Speaker: Lance A. Liotta, George Mason University
Topic: Mapping tumor tissue communication networks for designer therapies
Date: Monday, February 9, 2026
Time: 6:15 pm Dinner, 7:15 pm Presentation
Location: Shimadzu Scientific Instrument, Inc. Training Center 7100 Riverwood Drive, Columbia, MD 21046 (Directions)
Dinner: Please RSVP to Sheng Feng (SFeng@som.umaryland.edu) by Friday, February 6 if you will be attending the dinner.

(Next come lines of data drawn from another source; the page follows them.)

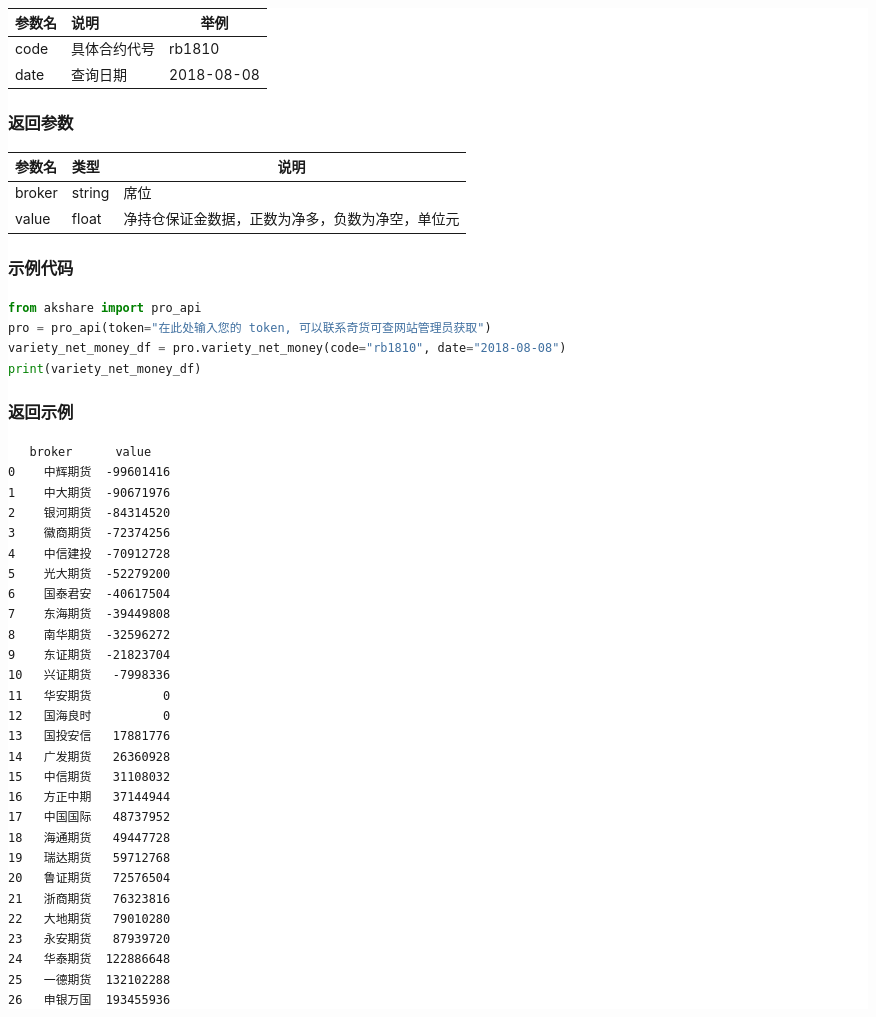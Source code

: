 | 参数名  | 说明     | 举例         |
|:-----|:-------|------------|
| code | 具体合约代号 | rb1810     |
| date | 查询日期   | 2018-08-08 |

### 返回参数

| 参数名    | 类型     | 说明                       |
|:-------|:-------|--------------------------|
| broker | string | 席位                       |
| value  | float  | 净持仓保证金数据，正数为净多，负数为净空，单位元 |

### 示例代码

```python
from akshare import pro_api
pro = pro_api(token="在此处输入您的 token, 可以联系奇货可查网站管理员获取")
variety_net_money_df = pro.variety_net_money(code="rb1810", date="2018-08-08")
print(variety_net_money_df)
```

### 返回示例

```
   broker      value
0    中辉期货  -99601416
1    中大期货  -90671976
2    银河期货  -84314520
3    徽商期货  -72374256
4    中信建投  -70912728
5    光大期货  -52279200
6    国泰君安  -40617504
7    东海期货  -39449808
8    南华期货  -32596272
9    东证期货  -21823704
10   兴证期货   -7998336
11   华安期货          0
12   国海良时          0
13   国投安信   17881776
14   广发期货   26360928
15   中信期货   31108032
16   方正中期   37144944
17   中国国际   48737952
18   海通期货   49447728
19   瑞达期货   59712768
20   鲁证期货   72576504
21   浙商期货   76323816
22   大地期货   79010280
23   永安期货   87939720
24   华泰期货  122886648
25   一德期货  132102288
26   申银万国  193455936
```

Abstract: We envision a future in which spatial molecular portraits of the tumor tissue microenvironment can transcend static lists of analytes to become integrated maps of active cellular signaling networks. Spatial proteomic profiling of the cancer tissue microenvironment can be conducted on bothd the cellular and interstitial compartments as a means of eavesdropping on the ongoing tumor-host communications. Active in-use kinase pathways can be reconstructed by evaluating linked intracellular phosphorylated kinase substrates. Communication between the tissue tumor cells and the downstream sentinel lymph node can be studied by molecular analysis of extracellular vesicles shed into the interstitial space between cells. This combined analytical approach has succeeded in generating predictors of complete pathologic response for personalized therapy. Moreover, understanding the network spatial topology can pinpoint therapeutic targets that may be oncogenic drivers. A second revolution currently underway is the development of synthetic molecular therapies. Based on recent advances in AI, and DNA/protein folding coding, it is now possible to rapidly synthesize a therapeutic molecule that matches the 3-D face of the therapeutic target. A successful version of this approach uses DNA origami as a backbone to present protein ligands matching the hot-spots of the therapeutic target. The artificial molecule can achieve high sensitivity and specificity because its specific 3-D shape is sculptured in silico and then mass produced. Thus, we can image a future in which tissue spatial analytics reveals candidate individual molecular targets specific to a tumor biospecimen. If no drug exists for the target, we can design a matching antagonist or agonist molecule tailored to that tumor’s functional driver.
Lightning Talk
Characterizing the Effects of Protein Glycosylation Perturbation on Phosphorylation Signaling
Effram Wei
Johns Hopkins University
Protein glycosylation and phosphorylation constitute two pervasive regulatory layers in mammalian cells, yet the effects that protein glycosylation play in phosphorylation signaling remain poorly understood. Here we show that controlled perturbation of N-linked glycan biosynthesis through glycoengineering fundamentally rewires phosphorylation signaling networks in human cells. Using comprehensive proteomics approaches, we simultaneously profiled the global proteome, glycoproteome, and phosphoproteome in engineered HEK293 cells designed to eliminate core fucosylation while enhancing sialylation and reducing GlcNAc branching complexity. Glycoengineering emerged as the dominant source of molecular variation across all datasets, with over 9,800 intact glycopeptides identified of which 3,400 are significantly altered, establishing a remodeled baseline cellular state. Upon serum stimulation, engineered cells not only exhibited markedly decreased phosphorylation responses compared to wild-type cells, but comprehensively re-wired to prefer signaling away from canonical EGFR/mTOR growth pathways. These findings establish a systematic framework for targeting glycosylation-phosphorylation regulation and nominate glycan-dependent signaling nodes as potential therapeutic vulnerabilities in glycosylation-remodeled disease states.